Two lines below mark the span: the one containing "In this drive by code session we’ll show" and the one containing "## Part Two". Set down both, plus every line between, exactly as they stand, and nothing else.

§ INPUT FOR THIS TASK

──────

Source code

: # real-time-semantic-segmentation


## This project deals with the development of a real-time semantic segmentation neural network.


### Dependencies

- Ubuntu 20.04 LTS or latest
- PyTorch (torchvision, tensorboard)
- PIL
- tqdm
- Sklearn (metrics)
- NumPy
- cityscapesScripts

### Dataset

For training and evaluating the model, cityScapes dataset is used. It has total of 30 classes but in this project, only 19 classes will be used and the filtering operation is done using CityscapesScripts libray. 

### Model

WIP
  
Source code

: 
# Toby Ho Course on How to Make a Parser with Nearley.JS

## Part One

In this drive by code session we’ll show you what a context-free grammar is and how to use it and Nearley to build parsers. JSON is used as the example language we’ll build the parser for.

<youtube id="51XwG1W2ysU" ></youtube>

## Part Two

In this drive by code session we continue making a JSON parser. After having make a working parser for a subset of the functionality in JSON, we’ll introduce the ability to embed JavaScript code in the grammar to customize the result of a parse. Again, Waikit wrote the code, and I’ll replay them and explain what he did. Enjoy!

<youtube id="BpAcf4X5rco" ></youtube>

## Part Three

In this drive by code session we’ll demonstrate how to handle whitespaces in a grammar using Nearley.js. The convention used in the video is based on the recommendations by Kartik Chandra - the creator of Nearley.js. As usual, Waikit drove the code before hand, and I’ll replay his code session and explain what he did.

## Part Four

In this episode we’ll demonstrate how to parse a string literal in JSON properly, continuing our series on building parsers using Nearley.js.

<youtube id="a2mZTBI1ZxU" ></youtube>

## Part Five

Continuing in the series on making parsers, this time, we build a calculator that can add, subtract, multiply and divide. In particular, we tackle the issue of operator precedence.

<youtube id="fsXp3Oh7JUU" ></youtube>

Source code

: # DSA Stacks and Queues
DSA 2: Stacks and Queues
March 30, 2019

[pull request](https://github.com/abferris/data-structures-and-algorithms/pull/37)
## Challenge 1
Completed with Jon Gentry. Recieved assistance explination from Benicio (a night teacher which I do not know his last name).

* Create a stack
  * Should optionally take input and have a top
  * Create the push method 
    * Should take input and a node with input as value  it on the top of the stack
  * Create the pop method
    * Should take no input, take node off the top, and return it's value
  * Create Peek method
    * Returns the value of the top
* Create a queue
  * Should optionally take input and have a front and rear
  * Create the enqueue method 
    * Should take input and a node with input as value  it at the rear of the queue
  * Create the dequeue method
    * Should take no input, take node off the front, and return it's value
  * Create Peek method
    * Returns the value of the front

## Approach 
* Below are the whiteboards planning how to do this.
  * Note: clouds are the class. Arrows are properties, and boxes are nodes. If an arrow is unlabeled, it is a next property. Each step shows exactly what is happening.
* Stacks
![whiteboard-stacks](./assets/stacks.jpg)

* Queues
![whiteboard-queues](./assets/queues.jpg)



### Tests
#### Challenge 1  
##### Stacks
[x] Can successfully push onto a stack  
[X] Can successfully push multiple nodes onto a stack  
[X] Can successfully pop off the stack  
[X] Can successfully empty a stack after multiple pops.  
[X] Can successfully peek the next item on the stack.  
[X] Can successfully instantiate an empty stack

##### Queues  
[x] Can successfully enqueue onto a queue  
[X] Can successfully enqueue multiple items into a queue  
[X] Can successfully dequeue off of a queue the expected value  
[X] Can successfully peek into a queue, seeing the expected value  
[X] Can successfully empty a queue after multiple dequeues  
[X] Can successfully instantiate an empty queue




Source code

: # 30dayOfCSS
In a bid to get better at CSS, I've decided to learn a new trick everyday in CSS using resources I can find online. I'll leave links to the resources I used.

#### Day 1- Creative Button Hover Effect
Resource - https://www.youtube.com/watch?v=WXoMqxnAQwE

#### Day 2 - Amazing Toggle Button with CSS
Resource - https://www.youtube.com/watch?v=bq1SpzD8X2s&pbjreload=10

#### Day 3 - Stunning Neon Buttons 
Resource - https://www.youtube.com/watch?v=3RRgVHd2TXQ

──────

§ ANSWER
In this drive by code session we’ll show you what a context-free grammar is and how to use it and Nearley to build parsers. JSON is used as the example language we’ll build the parser for.

<youtube id="51XwG1W2ysU" ></youtube>

## Part Two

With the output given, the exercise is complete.